十八歳の花嫁
三月――凍えるような寒さは日を重ねるごとに和らいでくる。
春分の日を過ぎるころには、春の気配がそこかしこに見られ、西日本では桜の開花間近という声も聞こえ始めた。
そして、小中学校が春休みに入った直後、愛実の弟たちは声をそろえて、姉に北海道へ行くよう勧めたのだった。
「え? でも……三月いっぱいは姉さんがいないと。尚樹の入学準備だって」
そんな戸惑う愛実に声をかけたのは、藤臣の養母、美馬佐和子だ。
「大丈夫よ、愛実さん。尚樹さんたちのことは、わたくしに任せてちょうだい。あなたには本当に大変な迷惑をかけてしまって……。でも、いつまでも悲しんではいられないものね」
かなり落ち込み、やつれていた佐和子だが、年が明けてだいぶ元気を取り戻してきていた。
半年前、一族の不正を内部から告発したのは佐和子の夫、弘明だった。
弘明は離婚届を残し、身ひとつで美馬家から出て行ってしまう。
もともとが、暴君であった佐和子の父が独断で決めた結婚。弘明には愛する女性と子どもたちがいたという。

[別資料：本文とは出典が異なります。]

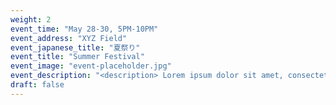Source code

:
 ```yaml
---
weight: 2
event_time: "May 28-30, 5PM-10PM"
event_address: "XYZ Field"
event_japanese_title: "夏祭り"
event_title: "Summer Festival"
event_image: "event-placeholder.jpg"
event_description: "<description> Lorem ipsum dolor sit amet, consectetur adipiscing elit, sed do eiusmod tempor</description>"
draft: false
---
```

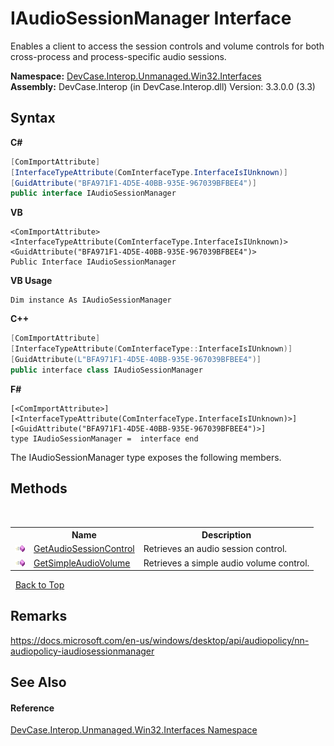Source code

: # IAudioSessionManager Interface
 

Enables a client to access the session controls and volume controls for both cross-process and process-specific audio sessions.

**Namespace:**&nbsp;<a href="N_DevCase_Interop_Unmanaged_Win32_Interfaces">DevCase.Interop.Unmanaged.Win32.Interfaces</a><br />**Assembly:**&nbsp;DevCase.Interop (in DevCase.Interop.dll) Version: 3.3.0.0 (3.3)

## Syntax

**C#**<br />
``` C#
[ComImportAttribute]
[InterfaceTypeAttribute(ComInterfaceType.InterfaceIsIUnknown)]
[GuidAttribute("BFA971F1-4D5E-40BB-935E-967039BFBEE4")]
public interface IAudioSessionManager
```

**VB**<br />
``` VB
<ComImportAttribute>
<InterfaceTypeAttribute(ComInterfaceType.InterfaceIsIUnknown)>
<GuidAttribute("BFA971F1-4D5E-40BB-935E-967039BFBEE4")>
Public Interface IAudioSessionManager
```

**VB Usage**<br />
``` VB Usage
Dim instance As IAudioSessionManager
```

**C++**<br />
``` C++
[ComImportAttribute]
[InterfaceTypeAttribute(ComInterfaceType::InterfaceIsIUnknown)]
[GuidAttribute(L"BFA971F1-4D5E-40BB-935E-967039BFBEE4")]
public interface class IAudioSessionManager
```

**F#**<br />
``` F#
[<ComImportAttribute>]
[<InterfaceTypeAttribute(ComInterfaceType.InterfaceIsIUnknown)>]
[<GuidAttribute("BFA971F1-4D5E-40BB-935E-967039BFBEE4")>]
type IAudioSessionManager =  interface end
```

The IAudioSessionManager type exposes the following members.


## Methods
&nbsp;<table><tr><th></th><th>Name</th><th>Description</th></tr><tr><td>![Public method](media/pubmethod.gif "Public method")</td><td><a href="M_DevCase_Interop_Unmanaged_Win32_Interfaces_IAudioSessionManager_GetAudioSessionControl">GetAudioSessionControl</a></td><td>
Retrieves an audio session control.</td></tr><tr><td>![Public method](media/pubmethod.gif "Public method")</td><td><a href="M_DevCase_Interop_Unmanaged_Win32_Interfaces_IAudioSessionManager_GetSimpleAudioVolume">GetSimpleAudioVolume</a></td><td>
Retrieves a simple audio volume control.</td></tr></table>&nbsp;
<a href="#iaudiosessionmanager-interface">Back to Top</a>

## Remarks
<a href="https://docs.microsoft.com/en-us/windows/desktop/api/audiopolicy/nn-audiopolicy-iaudiosessionmanager" target="_blank">https://docs.microsoft.com/en-us/windows/desktop/api/audiopolicy/nn-audiopolicy-iaudiosessionmanager</a>

## See Also


#### Reference
<a href="N_DevCase_Interop_Unmanaged_Win32_Interfaces">DevCase.Interop.Unmanaged.Win32.Interfaces Namespace</a><br />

愛実には仲のよい夫婦に見えたのだが、そうでなかったことに驚き、また、切なかった。
佐和子は穏やかで優しい女性だ。
その証拠に、佐和子の姉ふたりは母親を見捨てて逃げだしたが、彼女は残ってくれた。
愛実にとっては姑にあたる佐和子だが、実の母親より話しやすい女性だった。
「尚樹さんの入学式にはわたくしが出席しますから、愛実さんは心配しないで。お母さまのことも、羽目をはずさないようにしっかり見張りますからね。その代わり、藤臣さんのことお願いね」
佐和子は楽しそうに微笑む。
彼女は残念なことに子どもを産むことが叶わなかった。
父親の指示で養子に迎えた藤臣は当時十五歳。佐和子の母は養子の藤臣を邪険に扱い、藤臣自身も美馬家の人間から距離をとっていた。
そのため、佐和子は母親の真似事すらできなかったのだ。
それが今回、親の役目を果たそうとしない愛実の母に代わり、子どもたちの授業参観や卒業式に出席することになった。
とくに、四月から小学二年生になる慎也の世話は、彼女自身楽しくて仕方がない様子だ。
とはいえ、佐和子には寝たきりの母親の世話もある。
全面的に頼っていいものかどうか、愛実にもよくわからない。
「でも、佐和子さんに弟たちの面倒までは……」
「殿方は……とくに藤臣さんのような方は、あまり長い間ひとりにしておいてはダメよ。最近の藤臣さんは角が取れて、女性のほうから近づきやすくなった印象ですもの」
佐和子に真面目な表情で言われ、
「そ、それは……あの、本当にお言葉に甘えてもよろしいのでしょうか?」
愛実の気持ちはすでに、北の大地へと向かっていた。